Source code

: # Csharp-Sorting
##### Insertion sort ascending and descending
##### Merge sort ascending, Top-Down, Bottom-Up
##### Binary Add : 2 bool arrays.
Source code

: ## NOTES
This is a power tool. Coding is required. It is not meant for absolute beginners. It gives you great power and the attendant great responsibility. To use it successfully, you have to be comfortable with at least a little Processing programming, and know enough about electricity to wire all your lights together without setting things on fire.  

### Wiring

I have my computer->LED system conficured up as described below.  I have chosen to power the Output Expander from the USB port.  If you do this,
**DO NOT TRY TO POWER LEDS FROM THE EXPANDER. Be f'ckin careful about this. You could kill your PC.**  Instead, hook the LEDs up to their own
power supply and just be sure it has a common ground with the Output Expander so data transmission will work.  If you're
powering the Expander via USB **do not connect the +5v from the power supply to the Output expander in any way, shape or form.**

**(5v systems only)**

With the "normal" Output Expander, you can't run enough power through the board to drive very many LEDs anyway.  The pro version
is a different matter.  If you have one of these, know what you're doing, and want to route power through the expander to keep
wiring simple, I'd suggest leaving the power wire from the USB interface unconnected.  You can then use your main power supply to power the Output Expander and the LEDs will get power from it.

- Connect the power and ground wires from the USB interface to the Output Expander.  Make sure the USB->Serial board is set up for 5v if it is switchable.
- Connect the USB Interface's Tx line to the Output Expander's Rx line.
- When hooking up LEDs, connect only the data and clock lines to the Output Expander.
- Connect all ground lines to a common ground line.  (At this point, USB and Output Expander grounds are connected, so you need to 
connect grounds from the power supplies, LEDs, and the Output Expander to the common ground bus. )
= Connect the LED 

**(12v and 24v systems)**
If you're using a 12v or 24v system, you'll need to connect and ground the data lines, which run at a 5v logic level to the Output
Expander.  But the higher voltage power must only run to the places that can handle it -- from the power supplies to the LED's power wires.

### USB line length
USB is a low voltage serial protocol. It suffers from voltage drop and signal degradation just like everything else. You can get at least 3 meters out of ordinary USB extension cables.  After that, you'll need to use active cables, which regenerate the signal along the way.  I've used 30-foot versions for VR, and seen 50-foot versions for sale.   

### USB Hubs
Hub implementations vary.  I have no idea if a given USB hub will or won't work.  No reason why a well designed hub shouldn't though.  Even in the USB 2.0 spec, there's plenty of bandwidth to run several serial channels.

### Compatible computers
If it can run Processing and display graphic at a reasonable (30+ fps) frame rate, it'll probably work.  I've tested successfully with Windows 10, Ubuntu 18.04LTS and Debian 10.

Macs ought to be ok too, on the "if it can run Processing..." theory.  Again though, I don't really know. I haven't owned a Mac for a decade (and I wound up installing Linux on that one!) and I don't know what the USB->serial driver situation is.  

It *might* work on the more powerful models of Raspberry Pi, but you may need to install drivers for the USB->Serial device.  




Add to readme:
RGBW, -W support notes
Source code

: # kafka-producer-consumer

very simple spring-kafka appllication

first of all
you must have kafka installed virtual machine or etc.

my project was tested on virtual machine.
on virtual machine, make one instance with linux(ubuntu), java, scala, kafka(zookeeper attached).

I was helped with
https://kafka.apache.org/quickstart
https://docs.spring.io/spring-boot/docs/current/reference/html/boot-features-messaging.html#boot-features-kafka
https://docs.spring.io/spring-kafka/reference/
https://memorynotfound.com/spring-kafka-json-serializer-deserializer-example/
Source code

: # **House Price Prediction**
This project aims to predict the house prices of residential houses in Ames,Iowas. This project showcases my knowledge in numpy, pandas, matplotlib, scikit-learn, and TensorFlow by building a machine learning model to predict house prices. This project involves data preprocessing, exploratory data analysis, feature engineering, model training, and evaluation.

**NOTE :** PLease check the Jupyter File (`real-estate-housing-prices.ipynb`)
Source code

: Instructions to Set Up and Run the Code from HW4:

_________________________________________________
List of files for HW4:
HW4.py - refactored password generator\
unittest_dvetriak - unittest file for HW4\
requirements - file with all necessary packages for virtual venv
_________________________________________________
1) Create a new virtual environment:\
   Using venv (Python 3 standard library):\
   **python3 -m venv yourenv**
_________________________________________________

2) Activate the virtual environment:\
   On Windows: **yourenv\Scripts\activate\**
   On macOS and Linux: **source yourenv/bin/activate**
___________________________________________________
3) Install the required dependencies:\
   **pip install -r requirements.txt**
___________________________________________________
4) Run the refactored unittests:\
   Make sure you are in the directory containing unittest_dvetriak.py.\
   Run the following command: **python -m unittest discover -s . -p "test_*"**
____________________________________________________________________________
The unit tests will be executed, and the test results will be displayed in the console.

* * *

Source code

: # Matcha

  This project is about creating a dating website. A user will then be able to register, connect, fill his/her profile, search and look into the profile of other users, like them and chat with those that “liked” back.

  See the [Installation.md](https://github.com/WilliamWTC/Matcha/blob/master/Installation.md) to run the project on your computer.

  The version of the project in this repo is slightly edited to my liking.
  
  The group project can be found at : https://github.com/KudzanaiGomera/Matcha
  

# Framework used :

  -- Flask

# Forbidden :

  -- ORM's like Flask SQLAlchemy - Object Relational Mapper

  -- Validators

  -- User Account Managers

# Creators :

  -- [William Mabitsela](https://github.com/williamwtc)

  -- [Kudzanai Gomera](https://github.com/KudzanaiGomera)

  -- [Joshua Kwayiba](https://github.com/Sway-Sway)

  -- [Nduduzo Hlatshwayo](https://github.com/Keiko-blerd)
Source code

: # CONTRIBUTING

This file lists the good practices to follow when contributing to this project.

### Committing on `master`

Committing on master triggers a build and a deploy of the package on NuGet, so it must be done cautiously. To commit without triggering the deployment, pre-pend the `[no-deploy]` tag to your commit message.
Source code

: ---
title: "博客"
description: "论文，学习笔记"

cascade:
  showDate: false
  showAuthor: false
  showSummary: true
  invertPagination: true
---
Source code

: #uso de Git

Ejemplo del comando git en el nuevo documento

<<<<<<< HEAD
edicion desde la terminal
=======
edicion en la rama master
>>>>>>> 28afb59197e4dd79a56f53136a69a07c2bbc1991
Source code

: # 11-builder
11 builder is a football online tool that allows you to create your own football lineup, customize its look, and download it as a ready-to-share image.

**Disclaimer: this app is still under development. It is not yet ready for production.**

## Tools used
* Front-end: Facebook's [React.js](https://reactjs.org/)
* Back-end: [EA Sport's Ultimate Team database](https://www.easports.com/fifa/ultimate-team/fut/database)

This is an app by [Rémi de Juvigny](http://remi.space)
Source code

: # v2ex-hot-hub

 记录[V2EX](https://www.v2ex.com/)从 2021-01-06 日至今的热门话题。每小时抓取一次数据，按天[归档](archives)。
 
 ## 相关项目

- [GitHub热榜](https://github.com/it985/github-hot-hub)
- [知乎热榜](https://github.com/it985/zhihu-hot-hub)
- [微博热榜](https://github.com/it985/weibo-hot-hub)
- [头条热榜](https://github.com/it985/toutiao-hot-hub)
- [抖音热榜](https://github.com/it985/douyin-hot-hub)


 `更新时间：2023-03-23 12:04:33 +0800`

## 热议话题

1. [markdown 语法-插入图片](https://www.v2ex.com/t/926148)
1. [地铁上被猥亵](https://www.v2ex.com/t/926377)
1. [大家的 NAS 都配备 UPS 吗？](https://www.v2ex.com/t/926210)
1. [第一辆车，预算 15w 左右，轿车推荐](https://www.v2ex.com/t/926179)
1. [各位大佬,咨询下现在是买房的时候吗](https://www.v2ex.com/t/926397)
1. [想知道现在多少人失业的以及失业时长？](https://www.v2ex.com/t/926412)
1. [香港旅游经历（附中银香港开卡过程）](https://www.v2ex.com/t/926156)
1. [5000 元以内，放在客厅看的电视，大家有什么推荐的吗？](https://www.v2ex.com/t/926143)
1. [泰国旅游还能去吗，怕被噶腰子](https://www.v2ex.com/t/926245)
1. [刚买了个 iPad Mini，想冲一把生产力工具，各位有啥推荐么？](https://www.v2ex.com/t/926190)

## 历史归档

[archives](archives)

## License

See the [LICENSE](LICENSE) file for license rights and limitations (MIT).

**Problem requirements:**
When a line holds the string "project", pull it out of the listing.

**The answer:**
my project was tested on virtual machine.
This project aims to predict the house prices of residential houses in Ames,Iowas. This project showcases my knowledge in numpy, pandas, matplotlib, scikit-learn, and TensorFlow by building a machine learning model to predict house prices. This project involves data preprocessing, exploratory data analysis, feature engineering, model training, and evaluation.
  This project is about creating a dating website. A user will then be able to register, connect, fill his/her profile, search and look into the profile of other users, like them and chat with those that “liked” back.
  See the [Installation.md](https://github.com/WilliamWTC/Matcha/blob/master/Installation.md) to run the project on your computer.
  The version of the project in this repo is slightly edited to my liking.
  The group project can be found at : https://github.com/KudzanaiGomera/Matcha
This file lists the good practices to follow when contributing to this project.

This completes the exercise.